The footage showed Charlotte at a gas station late that night, long after she had said she escaped the fire. A grainy timestamp blinked in the corner, and my stomach dropped as I leaned closer. “This doesn’t make sense,” I whispered, but Brooke’s voice cut through the silence. “She wasn’t at home when the fire started, Dad. She left.”
Charlotte’s face drained of color. For a long moment she couldn’t speak, then finally her voice came out barely above a whisper. “I wasn’t in the house,” she admitted. The room went completely still. “I had a fight with my father that night… I got in the car just to calm down. I drove around for hours. When I came back, the house was already on fire.”
I stared at her, trying to piece together everything I thought I knew. “So you told me you escaped from it?” I asked, my voice shaking.
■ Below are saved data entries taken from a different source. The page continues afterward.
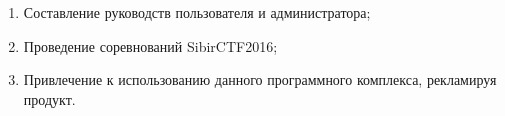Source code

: \begin{enumerate}
\item Составление руководств пользователя и администратора;
\item Проведение соревнований SibirCTF2016;
\item Привлечение к использованию данного программного комплекса, рекламируя продукт.
\end{enumerate}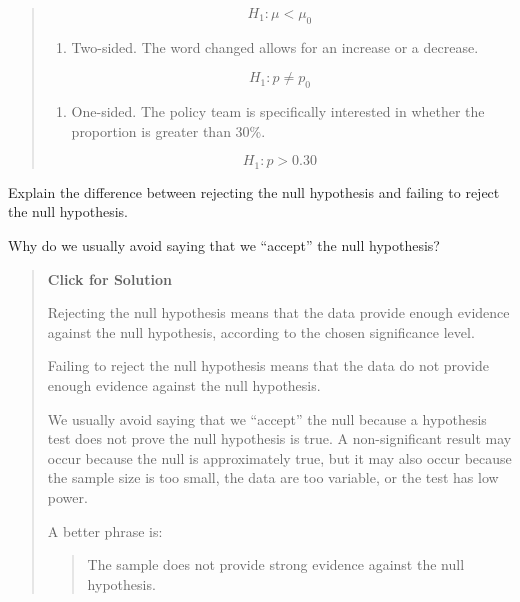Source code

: \documentclass[
  letterpaper,
  DIV=11,
  numbers=noendperiod]{scrreprt}
\providecommand{\tightlist}{%
  \setlength{\itemsep}{0pt}\setlength{\parskip}{0pt}}
\begin{document}
\begin{tcolorbox}
\begin{quote}
\[
H_1: \mu < \mu_0
\]

\begin{enumerate}
\def\labelenumi{\alph{enumi}.}
\setcounter{enumi}{2}
\tightlist
\item
  Two-sided. The word changed allows for an increase or a decrease.
\end{enumerate}

\[
H_1: p \neq p_0
\]

\begin{enumerate}
\def\labelenumi{\alph{enumi}.}
\setcounter{enumi}{3}
\tightlist
\item
  One-sided. The policy team is specifically interested in whether the
  proportion is greater than 30\%.
\end{enumerate}

\[
H_1: p > 0.30
\]
\end{quote}

\end{tcolorbox}

\begin{tcolorbox}[enhanced jigsaw, arc=.35mm, bottomrule=.15mm, bottomtitle=1mm, breakable, colback=white, colbacktitle=quarto-callout-note-color!10!white, colframe=quarto-callout-note-color-frame, coltitle=black, left=2mm, leftrule=.75mm, opacityback=0, opacitybacktitle=0.6, rightrule=.15mm, title=\textcolor{quarto-callout-note-color}{\faInfo}\hspace{0.5em}{Question 4}, titlerule=0mm, toprule=.15mm, toptitle=1mm]

Explain the difference between rejecting the null hypothesis and failing
to reject the null hypothesis.

Why do we usually avoid saying that we ``accept'' the null hypothesis?

\begin{quote}
\textbf{Click for Solution}

Rejecting the null hypothesis means that the data provide enough
evidence against the null hypothesis, according to the chosen
significance level.

Failing to reject the null hypothesis means that the data do not provide
enough evidence against the null hypothesis.

We usually avoid saying that we ``accept'' the null because a hypothesis
test does not prove the null hypothesis is true. A non-significant
result may occur because the null is approximately true, but it may also
occur because the sample size is too small, the data are too variable,
or the test has low power.

A better phrase is:

\begin{quote}
The sample does not provide strong evidence against the null hypothesis.
\end{quote}
\end{quote}

\end{tcolorbox}
\end{document}
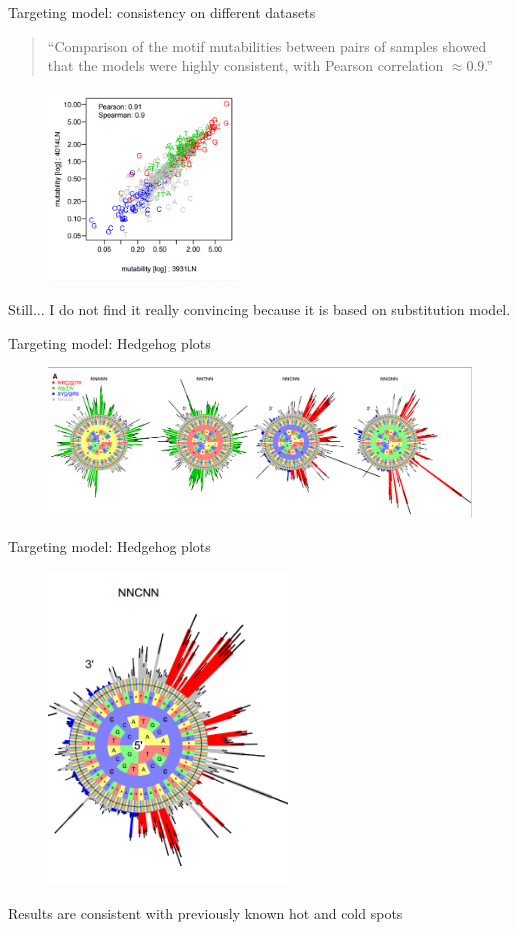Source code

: \documentclass{beamer}\usepackage[]{graphicx}\usepackage[]{color}
\begin{document}
\begin{frame}{Targeting model: consistency on different datasets}
    \begin{quote}
        ``Comparison
        of the motif mutabilities between pairs of samples showed
        that the models were highly consistent, with Pearson correlation
        $\approx 0.9$.''
    \end{quote}
  \begin{figure}[h]
    \center\includegraphics[width=145pt]{Pictures/targeting_consistency.png}
 \end{figure}
 {\color{blue} Still... I do not find it really convincing because it is based on substitution model.}
\end{frame}

\begin{frame}{Targeting model: Hedgehog plots}
    \begin{figure}[h]
        \center\includegraphics[width=320pt]{Pictures/hedgehog1.png}
    \end{figure}
\end{frame}
\begin{frame}{Targeting model: Hedgehog plots}
    \begin{figure}[h]
        \center\includegraphics[width=180pt]{Pictures/hedgehog2.png}
    \end{figure}
    {\color{blue} Results are consistent with previously known hot and cold spots}
\end{frame}
\end{document}
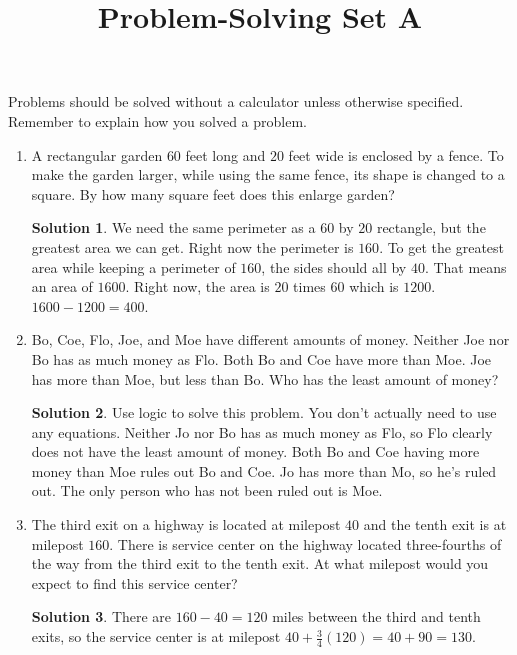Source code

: \documentclass{article}
\title{Problem-Solving Set A}
\author{}
\date{}
\theoremstyle{definition}
\newtheorem*{solution}{Solution}
\begin{document}
\maketitle
\noindent Problems should be solved without a calculator unless otherwise specified.
Remember to explain how you solved a problem.
\begin{multicols}{2}
    \begin{enumerate}
        \item A rectangular garden $60$ feet long and $20$ feet wide is enclosed by a fence.
            To make the garden larger, while using the same fence, its shape is changed to a square.
            By how many square feet does this enlarge garden?
            \begin{solution}
                We need the same perimeter as a $60$ by $20$ rectangle, but the greatest area we can get.
                Right now the perimeter is $160$.
                To get the greatest area while keeping a perimeter of $160$, the sides should all by $40$.
                That means an area of $1600$.
                Right now, the area is $20$ times $60$ which is $1200$.
                $1600 - 1200 = 400$.
            \end{solution}
        \item Bo, Coe, Flo, Joe, and Moe have different amounts of money.
            Neither Joe nor Bo has as much money as Flo.
            Both Bo and Coe have more than Moe.
            Joe has more than Moe, but less than Bo.
            Who has the least amount of money?
            \begin{solution}
                Use logic to solve this problem.
                You don't actually need to use any equations.
                Neither Jo nor Bo has as much money as Flo, so Flo clearly does not have the least amount of money.
                Both Bo and Coe having more money than Moe rules out Bo and Coe.
                Jo has more than Mo, so he's ruled out.
                The only person who has not been ruled out is Moe.
            \end{solution}
        \item The third exit on a highway is located at milepost $40$ and the tenth exit is at milepost $160$.
            There is service center on the highway located three-fourths of the way from the third exit to the tenth exit.
            At what milepost would you expect to find this service center?
            \begin{solution}
                There are $160 - 40 = 120$ miles between the third and tenth exits, so the service center is at milepost $40 + \frac{3}{4} (120) = 40 + 90 = 130$.

\end{solution}
\end{enumerate}
\end{multicols}
\end{document}
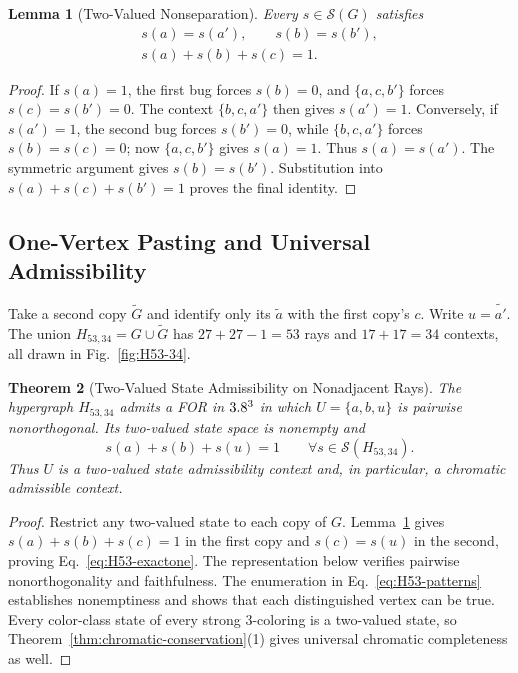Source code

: \documentclass[aps,pra,reprint,superscriptaddress,longbibliography,nofootinbib,floatfix,10pt]{revtex4-2}
\newtheorem{theorem}{Theorem}
\newtheorem{lemma}[theorem]{Lemma}
\theoremstyle{definition}\newtheorem{definition}[theorem]{Definition}
\theoremstyle{remark}\newtheorem{remark}[theorem]{Remark}
\newcommand{\Sc}{\mathcal S}\newcommand{\Cc}{\mathcal C}\newcommand{\Wc}{\mathcal W}
\begin{document}
\begin{lemma}[Two-Valued Nonseparation]\label{lem:H53-nonseparation}
Every $s\in\Sc(G)$ satisfies
\begin{equation}\label{eq:H53-nonseparation}
\begin{gathered}
s(a)=s(a'),\qquad s(b)=s(b'),\\
s(a)+s(b)+s(c)=1.
\end{gathered}
\end{equation}
\end{lemma}
\begin{proof}
If $s(a)=1$, the first bug forces $s(b)=0$, and $\{a,c,b'\}$ forces $s(c)=s(b')=0$. The context $\{b,c,a'\}$ then gives $s(a')=1$. Conversely, if $s(a')=1$, the second bug forces $s(b')=0$, while $\{b,c,a'\}$ forces $s(b)=s(c)=0$; now $\{a,c,b'\}$ gives $s(a)=1$. Thus $s(a)=s(a')$. The symmetric argument gives $s(b)=s(b')$. Substitution into $s(a)+s(c)+s(b')=1$ proves the final identity.
\end{proof}

\subsection{One-Vertex Pasting and Universal Admissibility}

Take a second copy $\widetilde G$ and identify only its $\widetilde a$ with the first copy's $c$. Write $u=\widetilde{a'}$. The union $H_{53,34}=G\cup\widetilde G$ has $27+27-1=53$ rays and $17+17=34$ contexts, all drawn in Fig.~\ref{fig:H53-34}.

\begin{theorem}[Two-Valued State Admissibility on Nonadjacent Rays]\label{thm:H53-two-valued}
The hypergraph $H_{53,34}$ admits a FOR in $\R^3$ in which $U=\{a,b,u\}$ is pairwise nonorthogonal. Its two-valued state space is nonempty and
\begin{equation}\label{eq:H53-exactone}
s(a)+s(b)+s(u)=1\qquad\forall s\in\Sc(H_{53,34}).
\end{equation}
Thus $U$ is a two-valued state admissibility context and, in particular, a chromatic admissible context.
\end{theorem}
\begin{proof}
Restrict any two-valued state to each copy of $G$. Lemma~\ref{lem:H53-nonseparation} gives $s(a)+s(b)+s(c)=1$ in the first copy and $s(c)=s(u)$ in the second, proving Eq.~\eqref{eq:H53-exactone}. The representation below verifies pairwise nonorthogonality and faithfulness. The enumeration in Eq.~\eqref{eq:H53-patterns} establishes nonemptiness and shows that each distinguished vertex can be true. Every color-class state of every strong $3$-coloring is a two-valued state, so Theorem~\ref{thm:chromatic-conservation}(1) gives universal chromatic completeness as well.
\end{proof}
\end{document}
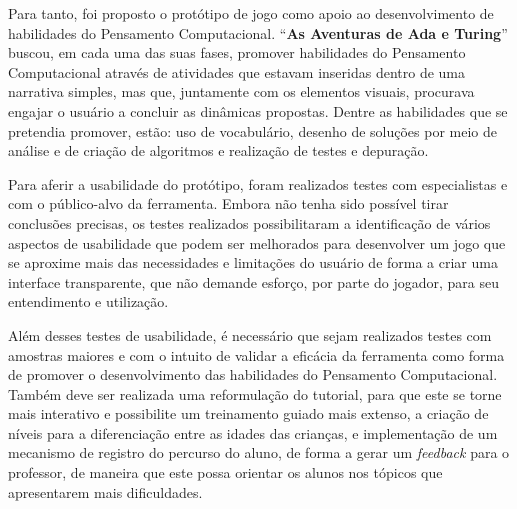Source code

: Para tanto, foi proposto o protótipo de jogo como apoio ao desenvolvimento de habilidades do Pensamento Computacional. “\textbf{As Aventuras de Ada e Turing}” buscou, em cada uma das suas fases, promover habilidades do Pensamento Computacional através de atividades que estavam inseridas dentro de uma narrativa simples, mas que, juntamente com os elementos visuais, procurava engajar o usuário a concluir as dinâmicas propostas. Dentre as habilidades que se pretendia promover, estão: uso de vocabulário, desenho de soluções por meio de análise e de criação de algoritmos e realização de testes e depuração. 

Para aferir a usabilidade do protótipo, foram realizados testes com especialistas e com o público-alvo da ferramenta. Embora não tenha sido possível tirar conclusões precisas, os testes realizados possibilitaram a identificação de vários aspectos de usabilidade que podem ser melhorados para desenvolver um jogo que se aproxime mais das necessidades e limitações do usuário de forma a criar uma interface transparente, que não demande esforço, por parte do jogador, para seu entendimento e utilização. 

Além desses testes de usabilidade, é necessário que sejam realizados testes com amostras maiores e com o intuito de validar a eficácia da ferramenta como forma de promover o desenvolvimento das habilidades do Pensamento Computacional. Também deve ser realizada uma reformulação do tutorial, para que este se torne mais interativo e possibilite um treinamento guiado mais extenso, a criação de níveis para a diferenciação entre as idades das crianças, e implementação de um mecanismo de registro do percurso do aluno, de forma a gerar um \textit{feedback} para o professor, de maneira que este possa orientar os alunos nos tópicos que apresentarem mais dificuldades.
Tears filled her eyes instantly. “I didn’t want people to think I abandoned them… I thought if I had stayed, maybe I could’ve stopped it somehow.” Her words weren’t defensive—they were broken, heavy with guilt she had been carrying alone for a year.
Brooke slowly lowered her phone, her expression shifting from certainty to doubt. “Dad… I thought I was protecting you,” she said quietly. But all I could see was Charlotte standing there, trembling beside a birthday cake she had worked so hard on, a child who had already lost her parents once and then spent a year losing them again in her mind. And suddenly, the truth wasn’t about betrayal at all—it was about a girl who never forgave herself.